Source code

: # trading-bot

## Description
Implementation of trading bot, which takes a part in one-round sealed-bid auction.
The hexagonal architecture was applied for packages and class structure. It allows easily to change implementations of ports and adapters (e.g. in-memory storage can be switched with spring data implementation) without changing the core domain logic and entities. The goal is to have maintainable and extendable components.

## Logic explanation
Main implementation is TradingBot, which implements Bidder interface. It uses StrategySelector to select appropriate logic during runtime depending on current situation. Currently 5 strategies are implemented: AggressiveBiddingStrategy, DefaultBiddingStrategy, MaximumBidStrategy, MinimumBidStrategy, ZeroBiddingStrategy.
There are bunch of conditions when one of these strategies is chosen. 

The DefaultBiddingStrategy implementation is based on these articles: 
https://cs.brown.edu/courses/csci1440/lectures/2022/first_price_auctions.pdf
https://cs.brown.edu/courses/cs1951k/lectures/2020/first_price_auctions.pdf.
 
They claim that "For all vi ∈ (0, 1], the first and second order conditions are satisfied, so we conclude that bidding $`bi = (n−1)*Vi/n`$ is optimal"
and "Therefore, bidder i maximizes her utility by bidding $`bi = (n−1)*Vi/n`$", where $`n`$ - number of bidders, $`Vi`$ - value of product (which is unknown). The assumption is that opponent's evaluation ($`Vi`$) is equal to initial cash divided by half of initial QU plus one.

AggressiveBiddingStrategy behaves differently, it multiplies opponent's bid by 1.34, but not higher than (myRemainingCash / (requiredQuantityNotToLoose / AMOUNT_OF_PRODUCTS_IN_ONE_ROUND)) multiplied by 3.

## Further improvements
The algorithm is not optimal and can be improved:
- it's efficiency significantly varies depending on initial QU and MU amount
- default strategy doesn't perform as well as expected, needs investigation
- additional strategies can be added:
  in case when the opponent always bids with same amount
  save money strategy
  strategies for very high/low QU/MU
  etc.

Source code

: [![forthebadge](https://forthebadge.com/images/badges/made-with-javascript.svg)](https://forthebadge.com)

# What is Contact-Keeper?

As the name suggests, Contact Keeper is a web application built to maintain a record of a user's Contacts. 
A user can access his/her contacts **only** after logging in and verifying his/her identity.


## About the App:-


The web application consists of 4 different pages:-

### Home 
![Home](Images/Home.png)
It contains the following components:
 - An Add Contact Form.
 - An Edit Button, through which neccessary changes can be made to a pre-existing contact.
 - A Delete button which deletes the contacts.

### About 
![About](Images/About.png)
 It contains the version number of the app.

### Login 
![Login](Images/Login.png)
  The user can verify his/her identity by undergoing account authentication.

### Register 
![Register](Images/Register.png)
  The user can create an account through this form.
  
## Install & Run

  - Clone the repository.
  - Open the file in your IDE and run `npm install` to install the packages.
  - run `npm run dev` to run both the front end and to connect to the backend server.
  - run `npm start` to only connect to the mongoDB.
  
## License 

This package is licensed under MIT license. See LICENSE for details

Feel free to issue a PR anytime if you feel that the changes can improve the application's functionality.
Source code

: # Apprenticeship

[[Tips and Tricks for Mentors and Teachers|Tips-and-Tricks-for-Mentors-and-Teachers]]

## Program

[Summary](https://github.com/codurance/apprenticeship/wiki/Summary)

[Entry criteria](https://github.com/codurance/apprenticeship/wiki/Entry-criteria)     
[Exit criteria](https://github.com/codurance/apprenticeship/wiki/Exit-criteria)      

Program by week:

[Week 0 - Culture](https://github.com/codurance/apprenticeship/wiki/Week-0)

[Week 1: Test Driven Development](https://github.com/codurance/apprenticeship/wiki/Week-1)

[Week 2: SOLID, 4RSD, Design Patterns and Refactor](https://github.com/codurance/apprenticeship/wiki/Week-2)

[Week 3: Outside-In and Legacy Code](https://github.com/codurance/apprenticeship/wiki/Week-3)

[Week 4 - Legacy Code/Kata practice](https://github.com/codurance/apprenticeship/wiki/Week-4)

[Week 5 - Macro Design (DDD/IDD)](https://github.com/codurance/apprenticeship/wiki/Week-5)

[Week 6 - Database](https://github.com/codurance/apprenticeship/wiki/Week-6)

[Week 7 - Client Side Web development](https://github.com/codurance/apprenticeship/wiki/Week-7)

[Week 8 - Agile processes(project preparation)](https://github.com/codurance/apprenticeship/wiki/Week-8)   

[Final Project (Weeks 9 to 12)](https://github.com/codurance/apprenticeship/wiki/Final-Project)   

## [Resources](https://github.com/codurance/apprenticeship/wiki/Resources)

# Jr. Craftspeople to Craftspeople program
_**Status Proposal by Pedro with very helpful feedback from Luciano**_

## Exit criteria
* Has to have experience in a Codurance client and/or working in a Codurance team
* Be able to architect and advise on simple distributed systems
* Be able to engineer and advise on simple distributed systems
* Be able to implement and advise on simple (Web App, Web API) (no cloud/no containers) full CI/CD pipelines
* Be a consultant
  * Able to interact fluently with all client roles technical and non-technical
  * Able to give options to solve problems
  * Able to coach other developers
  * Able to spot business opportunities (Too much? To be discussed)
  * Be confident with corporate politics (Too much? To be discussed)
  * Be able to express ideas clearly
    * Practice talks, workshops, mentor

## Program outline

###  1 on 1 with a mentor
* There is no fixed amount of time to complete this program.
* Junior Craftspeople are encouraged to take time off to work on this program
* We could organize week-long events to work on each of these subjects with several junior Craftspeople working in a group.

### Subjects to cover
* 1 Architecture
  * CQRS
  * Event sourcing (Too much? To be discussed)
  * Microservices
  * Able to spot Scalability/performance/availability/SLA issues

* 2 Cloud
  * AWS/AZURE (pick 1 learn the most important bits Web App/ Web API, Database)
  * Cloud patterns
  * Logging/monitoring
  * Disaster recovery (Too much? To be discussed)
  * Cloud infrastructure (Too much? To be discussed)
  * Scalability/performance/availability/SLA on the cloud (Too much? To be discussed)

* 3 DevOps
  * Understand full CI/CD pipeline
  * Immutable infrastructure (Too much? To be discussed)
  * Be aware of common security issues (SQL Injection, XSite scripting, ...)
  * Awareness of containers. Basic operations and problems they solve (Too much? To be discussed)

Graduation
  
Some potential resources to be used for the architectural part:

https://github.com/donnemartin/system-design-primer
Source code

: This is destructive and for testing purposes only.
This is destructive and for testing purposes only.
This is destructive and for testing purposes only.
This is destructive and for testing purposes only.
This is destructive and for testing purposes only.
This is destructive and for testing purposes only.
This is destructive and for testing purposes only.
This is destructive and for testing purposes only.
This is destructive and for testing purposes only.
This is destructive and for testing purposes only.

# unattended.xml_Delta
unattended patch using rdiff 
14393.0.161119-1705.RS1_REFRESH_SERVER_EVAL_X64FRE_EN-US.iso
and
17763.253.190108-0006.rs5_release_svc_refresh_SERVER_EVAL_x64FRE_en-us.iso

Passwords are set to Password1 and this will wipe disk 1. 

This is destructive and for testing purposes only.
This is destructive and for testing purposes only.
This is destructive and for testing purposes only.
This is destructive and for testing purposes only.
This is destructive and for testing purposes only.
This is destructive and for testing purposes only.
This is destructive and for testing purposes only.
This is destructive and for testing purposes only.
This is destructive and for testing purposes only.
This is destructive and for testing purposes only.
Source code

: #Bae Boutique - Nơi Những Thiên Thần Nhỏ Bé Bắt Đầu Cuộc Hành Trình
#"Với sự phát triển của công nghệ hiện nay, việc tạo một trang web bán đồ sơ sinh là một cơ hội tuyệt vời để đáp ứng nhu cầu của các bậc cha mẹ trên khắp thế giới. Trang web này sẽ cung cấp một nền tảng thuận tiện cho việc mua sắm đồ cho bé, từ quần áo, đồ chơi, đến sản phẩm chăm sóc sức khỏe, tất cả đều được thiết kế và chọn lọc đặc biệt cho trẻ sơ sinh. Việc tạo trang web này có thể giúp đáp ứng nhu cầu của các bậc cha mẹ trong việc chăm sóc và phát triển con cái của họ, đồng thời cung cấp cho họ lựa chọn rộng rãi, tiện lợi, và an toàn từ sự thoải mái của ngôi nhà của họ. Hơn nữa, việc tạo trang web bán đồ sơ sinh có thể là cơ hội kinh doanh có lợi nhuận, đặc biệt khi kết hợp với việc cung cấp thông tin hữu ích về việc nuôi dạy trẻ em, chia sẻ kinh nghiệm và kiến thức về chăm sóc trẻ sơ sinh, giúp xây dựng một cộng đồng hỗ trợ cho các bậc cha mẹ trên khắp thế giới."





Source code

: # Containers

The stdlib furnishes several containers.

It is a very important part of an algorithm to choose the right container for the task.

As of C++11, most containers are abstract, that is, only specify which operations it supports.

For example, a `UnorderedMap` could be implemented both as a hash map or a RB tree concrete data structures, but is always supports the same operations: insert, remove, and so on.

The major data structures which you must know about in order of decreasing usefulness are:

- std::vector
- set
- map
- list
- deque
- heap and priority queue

What needs to be done:
Above are the records; copy each line from them that includes the string "part".

Answer for the task:
Implementation of trading bot, which takes a part in one-round sealed-bid auction.
Some potential resources to be used for the architectural part:
It is a very important part of an algorithm to choose the right container for the task.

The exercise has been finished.